# Hit a tree; with leg absorbing all the impact.



## danzo

Hello fellow boarders,

So I've successfully popped my snowboard injury cherry. 

I was ripping through some glades (Blue Mountain) which had some sweet berms and pumps (for downhillers in the summer). It was my first time on this section and with the powdery conditions, I got overly confident and hit a few berms at full speed... which ultimately lead me to over shooting a turn and going right into a tree. 

I was on my toe side (goofy) when I overshot it and my right leg collided into the tree. The impact spun me around the tree into a twirl which ended up bruising my left hamstring also in the process. I sat up and knew right away my leg was done, after about 10 minutes, I limped out on to the nearest groomed trail, tried to down but noticed my leg had no strength left so ended up on heal side the whole way down. 

After sitting in the lodge for about an hour, my leg started to ache, so I called for ski patrol. He did some tests to make sure it wasn't a break and told me that if it was a break, I'd be in excruciating pain, atleast in more pain then what I had at the time which was like a 5 to 6, maybe less since I have a low pain threshold. 

A few hours later, I finally got up and realized I could barely walk. Couldn't apply any pressure to my right leg, atleast without keeping my leg perfectly straight. Took me like 30 minutes to get to the parking lot.

Anyways, I haven't had a chance to go to the hospital yet, its been 1 day. The aching is gone but I get a sharp pain in the muscle that took the impact when I try to use it, e. g. walking. There is still some swelling above my knee thats preventing me from bending my knee too much also. 

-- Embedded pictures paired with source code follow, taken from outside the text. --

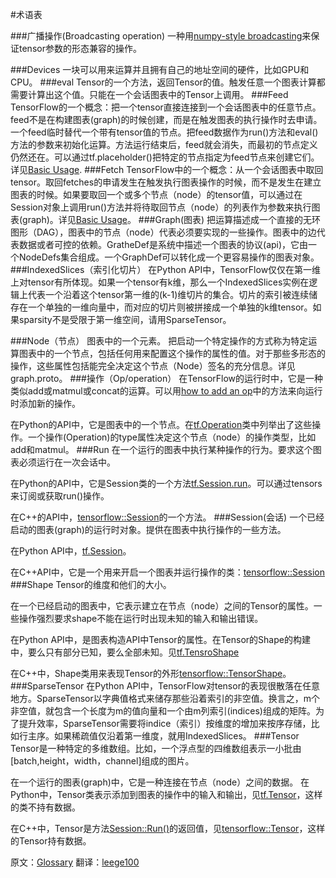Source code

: 
#术语表

###广播操作(Broadcasting operation)
一种用[numpy-style broadcasting](http://docs.scipy.org/doc/numpy/user/basics.broadcasting.html)来保证tensor参数的形态兼容的操作。

###Devices
一块可以用来运算并且拥有自己的地址空间的硬件，比如GPU和CPU。
###eval
Tensor的一个方法，返回Tensor的值。触发任意一个图表计算都需要计算出这个值。只能在一个会话图表中的Tensor上调用。
###Feed
TensorFlow的一个概念：把一个tensor直接连接到一个会话图表中的任意节点。feed不是在构建图表(graph)的时候创建，而是在触发图表的执行操作时去申请。一个feed临时替代一个带有tensor值的节点。把feed数据作为run()方法和eval()方法的参数来初始化运算。方法运行结束后，feed就会消失，而最初的节点定义仍然还在。可以通过tf.placeholder()把特定的节点指定为feed节点来创建它们。详见[Basic Usage](https://github.com/jikexueyuanwiki/tensorflow-zh/blob/master/SOURCE/get_started/basic_usage.md).
###Fetch
TensorFlow中的一个概念：从一个会话图表中取回tensor。取回fetches的申请发生在触发执行图表操作的时候，而不是发生在建立图表的时候。如果要取回一个或多个节点（node）的tensor值，可以通过在Session对象上调用run()方法并将待取回节点（node）的列表作为参数来执行图表(graph)。详见[Basic Usage](https://github.com/jikexueyuanwiki/tensorflow-zh/blob/master/SOURCE/get_started/basic_usage.md)。
###Graph(图表)
把运算描述成一个直接的无环图形（DAG），图表中的节点（node）代表必须要实现的一些操作。图表中的边代表数据或者可控的依赖。GratheDef是系统中描述一个图表的协议(api)，它由一个NodeDefs集合组成。一个GraphDef可以转化成一个更容易操作的图表对象。
###IndexedSlices（索引化切片）
在Python API中，TensorFlow仅仅在第一维上对tensor有所体现。如果一个tensor有k维，那么一个IndexedSlices实例在逻辑上代表一个沿着这个tensor第一维的(k-1)维切片的集合。切片的索引被连续储存在一个单独的一维向量中，而对应的切片则被拼接成一个单独的k维tensor。如果sparsity不是受限于第一维空间，请用SparseTensor。

###Node（节点）
图表中的一个元素。
把启动一个特定操作的方式称为特定运算图表中的一个节点，包括任何用来配置这个操作的属性的值。对于那些多形态的操作，这些属性包括能完全决定这个节点（Node）签名的充分信息。详见graph.proto。
###操作（Op/operation）
在TensorFlow的运行时中，它是一种类似add或matmul或concat的运算。可以用[how to add an op](https://github.com/jikexueyuanwiki/tensorflow-zh/blob/master/SOURCE/how_tos/adding_an_op/index.md)中的方法来向运行时添加新的操作。

在Python的API中，它是图表中的一个节点。在[tf.Operation](https://github.com/jikexueyuanwiki/tensorflow-zh/blob/master/SOURCE/api_docs/python/framework.md#Operation)类中列举出了这些操作。一个操作(Operation)的type属性决定这个节点（node）的操作类型，比如add和matmul。
###Run
在一个运行的图表中执行某种操作的行为。要求这个图表必须运行在一次会话中。

在Python的API中，它是Session类的一个方法[tf.Session.run](https://github.com/jikexueyuanwiki/tensorflow-zh/blob/master/SOURCE/api_docs/python/client.md#Session)。可以通过tensors来订阅或获取run()操作。

在C++的API中，[tensorflow::Session](https://github.com/jikexueyuanwiki/tensorflow-zh/blob/master/SOURCE/api_docs/python/client.md#Session)的一个方法。
###Session(会话)
一个已经启动的图表(graph)的运行时对象。提供在图表中执行操作的一些方法。

在Python API中，[tf.Session](https://github.com/jikexueyuanwiki/tensorflow-zh/blob/master/SOURCE/api_docs/python/client.md#Session)。

在C++API中，它是一个用来开启一个图表并运行操作的类：[tensorflow::Session](https://github.com/jikexueyuanwiki/tensorflow-zh/blob/master/SOURCE/api_docs/cc/ClassSession.md)
###Shape
Tensor的维度和他们的大小。

在一个已经启动的图表中，它表示建立在节点（node）之间的Tensor的属性。一些操作强烈要求shape不能在运行时出现未知的输入和输出错误。

在Python API中，是图表构造API中Tensor的属性。在Tensor的Shape的构建中，要么只有部分已知，要么全部未知。见[tf.TensroShape](https://github.com/jikexueyuanwiki/tensorflow-zh/blob/master/SOURCE/api_docs/python/framework.md#TensorShape)

在C++中，Shape类用来表现Tensor的外形[tensorflow::TensorShape](https://github.com/jikexueyuanwiki/tensorflow-zh/blob/master/SOURCE/api_docs/cc/ClassTensorShape.md)。
###SparseTensor
在Python API中，TensorFlow对tensor的表现很散落在任意地方。SparseTensor以字典值格式来储存那些沿着索引的非空值。换言之，m个非空值，就包含一个长度为m的值向量和一个由m列索引(indices)组成的矩阵。为了提升效率，SparseTensor需要将indice（索引）按维度的增加来按序存储，比如行主序。如果稀疏值仅沿着第一维度，就用IndexedSlices。
###Tensor
Tensor是一种特定的多维数组。比如，一个浮点型的四维数组表示一小批由[batch,height，width，channel]组成的图片。

在一个运行的图表(graph)中，它是一种连接在节点（node）之间的数据。
在Python中，Tensor类表示添加到图表的操作中的输入和输出，见[tf.Tensor](https://github.com/jikexueyuanwiki/tensorflow-zh/blob/master/SOURCE/api_docs/python/framework.md#Tensor)，这样的类不持有数据。

在C++中，Tensor是方法[Session::Run()](https://github.com/jikexueyuanwiki/tensorflow-zh/blob/master/SOURCE/api_docs/cc/ClassSession.md)的返回值，见[tensorflow::Tensor](https://github.com/jikexueyuanwiki/tensorflow-zh/blob/master/SOURCE/api_docs/cc/ClassTensor.md)，这样的Tensor持有数据。

原文：[Glossary](https://github.com/tensorflow/tensorflow/blob/master/tensorflow/g3doc/resources/glossary.md) 翻译：[leege100](https://github.com/leege100)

About to take some ibuprofen, hoping it helps. I will be making way to the hospital tomorrow and a little worried as I've never sustained an injury that has prevented me from walking before. 

Just wondering if anyone else has had this happen before or something similar?


----------



## Donutz

Go the fuck to the hospital.


----------



## Bretfred

What donutz said.You can't walk and you think ibproufen is going to help? Better eat the whole bottle. Dont really do that youll die.


----------



## Aw3bb

Donutz said:


> Go the fuck to the hospital.


Wanna ride next year or are you over it?


----------



## East§ide

yea, you need to go to the hospital ASAP. sounds like you did some serious shit to your leg. anytime "twirling" after impact is involved, swelling above the knee, etc., theres a good chance you really screwed some stuff up in there.


----------



## fairgame

I did the same thing 7 weeks ago. I ride regular so I took the impact on my left leg right above the boot.
I walked around and ended up riding down the rest of the run, albeit in some pain. I assumed if I was able to ride down and it wasn't excruciating pain, nothing was broken...wrong!
The impact snapped my fibula. 
Doc ended up not casting it as it is a non weight bearing bone and said to stay off it for a couple of weeks and that my season was probably over. 
He also told me not to take ibuprophen as it hinders bone healing. 
If yours is broken you would probably be able to feel the bone "clicking", I certainly did.


----------



## vltsai

I was charging through a canyon once on a nice powder day and we were finding ourselves going through a fun little slalom. Blind corners and all! Came around a corner and saw a stump (or something) sticking out about thigh height and I tried to avoid it but couldn't - smacked it with my thigh, flipped over, had to sit down for a while cause I had a minor freakout over what had happend because my friend behind me said "Oh geeze that looked bad." Thankfully my impact shorts have these neat thigh pads which took the impact. It hurt like hell and was swollen for a bit but that was the extent of the injury. Had I not had them, might've been a little bit worse.

In your situation, I would highly consider the likelihood of a tear. Nothing broken or even fractured, but if you have a torn hamstring, that's definitely something to get checked out. That or it'll just spasm because it's bruised for a bit. Is it URGENT? No, but if you care you'll get it checked out because the doc will direct you to the right PT regimen. When he says something, treat it like the word of God. As I see it, worst-case-scenario, you're out for a couple months, but I think we typically see it as much worse in the initial stages. Take care and get well!


----------



## Cr0_Reps_Smit

Def get it checked out but it sounds like it may be a bone contusion. I did something similar about 5 years ago, hit a ice bump in the glades and went flying into a tree with my front thigh/femer taking the full blunt of the hit. I was in the middle of the lesson so I finished out the last 30 mins of it but I had to ride switch with ALL my weight on my switch front leg. After the lesson I had to use my board as a crutch to get back to my car since I couldn't really walk other wise. Took about a week before I was able to do anything again and about another week before it felt fine.


----------



## danzo

Thanks for the replies guys, I'm going there tonight to get it checked out. 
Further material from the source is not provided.